— INSTRUCTIONS FOR THE TASK —
Pull each line holding "left" out of the entries below.

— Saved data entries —
☆ ☆ ☆ ☆

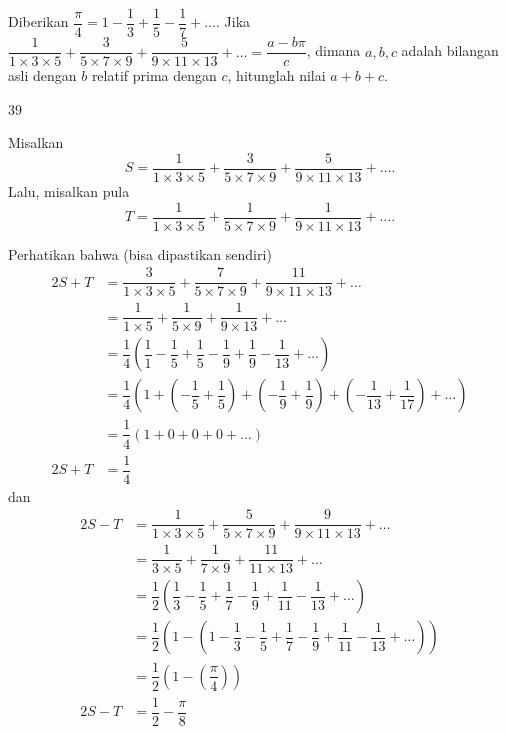 \documentclass[11pt]{scrartcl}
\begin{document}
	\begin{soalbaru}
			Diberikan $\dfrac{\pi}{4} = 1 - \dfrac{1}{3}+\dfrac{1}{5}-\dfrac{1}{7}+\dots$. Jika  $\dfrac{1}{1 \times 3 \times 5}+\dfrac{3}{5 \times 7 \times 9}+\dfrac{5}{9 \times 11 \times 13}+\dots = \dfrac{a-b\pi}{c}$, dimana $a,b,c$ adalah bilangan asli dengan $b$ relatif prima dengan $c$, hitunglah nilai $a+b+c$.
			
			\begin{jawaban}
			39
			\end{jawaban}
			\begin{solusi}
			Misalkan $$S=\dfrac{1}{1 \times 3 \times 5}+\dfrac{3}{5 \times 7 \times 9}+\dfrac{5}{9 \times 11 \times 13}+\dots.$$ 
			Lalu, misalkan pula $$T=\dfrac{1}{1 \times 3 \times 5}+\dfrac{1}{5 \times 7 \times 9}+\dfrac{1}{9 \times 11 \times 13}+\dots.$$
			
			Perhatikan bahwa (bisa dipastikan sendiri) 
			\begin{equation*}
			\begin{split}
			2S+T &= \dfrac{3}{1 \times 3 \times 5}+\dfrac{7}{5 \times 7 \times 9}+\dfrac{11}{9 \times 11 \times 13}+\dots\\
			&=\dfrac{1}{1 \times 5}+\dfrac{1}{5 \times 9}+\dfrac{1}{9 \times 13}+\dots\\
			&=\dfrac{1}{4}\left(\dfrac{1}{1}-\dfrac{1}{5}+\dfrac{1}{5}-\dfrac{1}{9}+\dfrac{1}{9}-\dfrac{1}{13}+\dots\right)\\
			&=\dfrac{1}{4}\left(1+\left(-\dfrac{1}{5}+\dfrac{1}{5}\right)+\left(-\dfrac{1}{9}+\dfrac{1}{9}\right)+\left(-\dfrac{1}{13}+\dfrac{1}{17}\right)+\dots\right)\\
			&=\dfrac{1}{4}\left(1+0+0+0+\dots\right)\\
			2S+T&=\dfrac{1}{4}
			\end{split}
			\end{equation*}
			dan
			\begin{equation*}
			\begin{split}
			2S-T&= \dfrac{1}{1 \times 3 \times 5}+\dfrac{5}{5 \times 7 \times 9}+\dfrac{9}{9 \times 11 \times 13}+\dots\\
				&=\dfrac{1}{3 \times 5}+\dfrac{1}{7 \times 9}+\dfrac{11}{11 \times 13}+\dots\\
				&=\dfrac{1}{2}\left(\dfrac{1}{3}-\dfrac{1}{5}+\dfrac{1}{7}-\dfrac{1}{9}+\dfrac{1}{11}-\dfrac{1}{13}+\dots\right)\\
				&=\dfrac{1}{2}\left(1-\left(1-\dfrac{1}{3}-\dfrac{1}{5}+\dfrac{1}{7}-\dfrac{1}{9}+\dfrac{1}{11}-\dfrac{1}{13}+\dots\right)\right)\\
				&=\dfrac{1}{2}\left(1-\left(\dfrac{\pi}{4}\right)\right)\\
			2S-T&=\dfrac{1}{2}-\dfrac{\pi}{8}
			\end{split}
			\end{equation*}
			

\end{solusi}
\end{soalbaru}
\end{document}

☆ ☆ ☆ ☆

— SOLUTION BELOW —
			&=\dfrac{1}{4}\left(\dfrac{1}{1}-\dfrac{1}{5}+\dfrac{1}{5}-\dfrac{1}{9}+\dfrac{1}{9}-\dfrac{1}{13}+\dots\right)\\
			&=\dfrac{1}{4}\left(1+\left(-\dfrac{1}{5}+\dfrac{1}{5}\right)+\left(-\dfrac{1}{9}+\dfrac{1}{9}\right)+\left(-\dfrac{1}{13}+\dfrac{1}{17}\right)+\dots\right)\\
			&=\dfrac{1}{4}\left(1+0+0+0+\dots\right)\\
				&=\dfrac{1}{2}\left(\dfrac{1}{3}-\dfrac{1}{5}+\dfrac{1}{7}-\dfrac{1}{9}+\dfrac{1}{11}-\dfrac{1}{13}+\dots\right)\\
				&=\dfrac{1}{2}\left(1-\left(1-\dfrac{1}{3}-\dfrac{1}{5}+\dfrac{1}{7}-\dfrac{1}{9}+\dfrac{1}{11}-\dfrac{1}{13}+\dots\right)\right)\\
				&=\dfrac{1}{2}\left(1-\left(\dfrac{\pi}{4}\right)\right)\\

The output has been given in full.